A good friend of mine, Joshua Rosenthal of the Institute of Integrative Nutrition in New York, shared with me on Facebook the link to New York Times Food Writer, Mark Bittman‘s talk at the Technology, Entertainment and Design (TED) Conference of December 2007 entitled “What’s Wrong With What We Eat.“ Out of all the talks that I have seen so far on TED ( and granted I haven’t watched them all), this one, by far, outweighs all the others in importance. There is no comparison, in my opinion.
Most featured talks on TED about issues that effect us all have been those that informed us of the doom and gloom scenario that we face on a global scale. These include talks by Al Gore, Sylvia Earle and Karen Armstrong. But what is lacking among these talks are very real and practical solutions that we can ALL either do ourselves or can get behind or can vote with our dollars. They lack practical solutions that are actually solutions instead of temporary actions that seem to only postpone the inevitable or they are solutions that only a small group of people get involved in.

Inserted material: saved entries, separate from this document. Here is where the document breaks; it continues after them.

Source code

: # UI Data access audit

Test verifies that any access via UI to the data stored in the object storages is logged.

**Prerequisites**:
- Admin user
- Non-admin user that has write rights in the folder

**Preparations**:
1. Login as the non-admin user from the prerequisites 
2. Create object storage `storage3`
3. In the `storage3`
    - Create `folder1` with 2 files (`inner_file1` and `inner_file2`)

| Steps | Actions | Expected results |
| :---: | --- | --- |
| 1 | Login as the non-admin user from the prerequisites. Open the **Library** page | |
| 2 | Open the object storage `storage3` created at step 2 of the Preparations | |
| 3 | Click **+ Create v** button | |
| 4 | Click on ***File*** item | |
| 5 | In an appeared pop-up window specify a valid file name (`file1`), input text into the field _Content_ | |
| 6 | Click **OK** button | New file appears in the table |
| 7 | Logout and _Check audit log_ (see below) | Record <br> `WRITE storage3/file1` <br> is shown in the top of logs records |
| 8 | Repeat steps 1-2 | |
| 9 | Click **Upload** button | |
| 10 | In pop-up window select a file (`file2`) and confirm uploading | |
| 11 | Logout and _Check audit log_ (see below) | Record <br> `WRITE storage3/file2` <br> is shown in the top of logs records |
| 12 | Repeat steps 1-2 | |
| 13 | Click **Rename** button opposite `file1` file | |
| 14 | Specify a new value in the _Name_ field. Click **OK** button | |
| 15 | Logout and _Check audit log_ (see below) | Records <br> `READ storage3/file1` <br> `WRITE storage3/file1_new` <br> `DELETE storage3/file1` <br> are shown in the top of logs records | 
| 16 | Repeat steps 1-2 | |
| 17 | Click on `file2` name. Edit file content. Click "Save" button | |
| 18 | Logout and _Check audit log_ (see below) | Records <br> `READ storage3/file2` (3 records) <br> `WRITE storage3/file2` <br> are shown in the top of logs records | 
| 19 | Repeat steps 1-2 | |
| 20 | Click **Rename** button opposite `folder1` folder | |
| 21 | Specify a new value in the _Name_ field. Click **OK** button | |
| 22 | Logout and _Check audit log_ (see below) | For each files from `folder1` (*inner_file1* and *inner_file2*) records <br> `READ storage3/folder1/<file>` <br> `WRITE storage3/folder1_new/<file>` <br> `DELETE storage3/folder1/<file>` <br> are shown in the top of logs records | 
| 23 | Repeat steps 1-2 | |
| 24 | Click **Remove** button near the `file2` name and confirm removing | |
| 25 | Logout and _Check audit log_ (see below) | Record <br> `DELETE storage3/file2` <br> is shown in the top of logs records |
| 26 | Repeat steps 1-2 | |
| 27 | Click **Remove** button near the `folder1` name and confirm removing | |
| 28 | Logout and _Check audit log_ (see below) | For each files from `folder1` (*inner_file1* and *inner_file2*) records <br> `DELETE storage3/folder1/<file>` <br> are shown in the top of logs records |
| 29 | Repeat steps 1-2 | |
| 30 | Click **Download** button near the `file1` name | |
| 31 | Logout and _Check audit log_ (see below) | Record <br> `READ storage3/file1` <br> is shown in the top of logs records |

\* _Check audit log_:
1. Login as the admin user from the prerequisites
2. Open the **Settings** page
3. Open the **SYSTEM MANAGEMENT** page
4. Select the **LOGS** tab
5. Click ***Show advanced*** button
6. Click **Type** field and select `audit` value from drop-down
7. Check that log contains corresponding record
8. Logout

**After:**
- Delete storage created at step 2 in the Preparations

In my last post, “A TED Talk Worth Blogging About“, about Shai Agassi’s bold plan for the mass adoption of electric vehicles, was an exception because he was offering a real, immediate and very practical solution to many of the problems facing the world today and raised by many TED speakers in the past. It is a solution that investors, governments, automakers, environmentalists and rest of us can all get behind, by replacing our gas powered cars with electric ones, when they become available in the near future. While replacing electric cars is still only a partial or temporary solution, it is in the right direction and it is, in my opinion, this type of thinking that Shai Agassi displays that can help us find permanent and lasting solutions.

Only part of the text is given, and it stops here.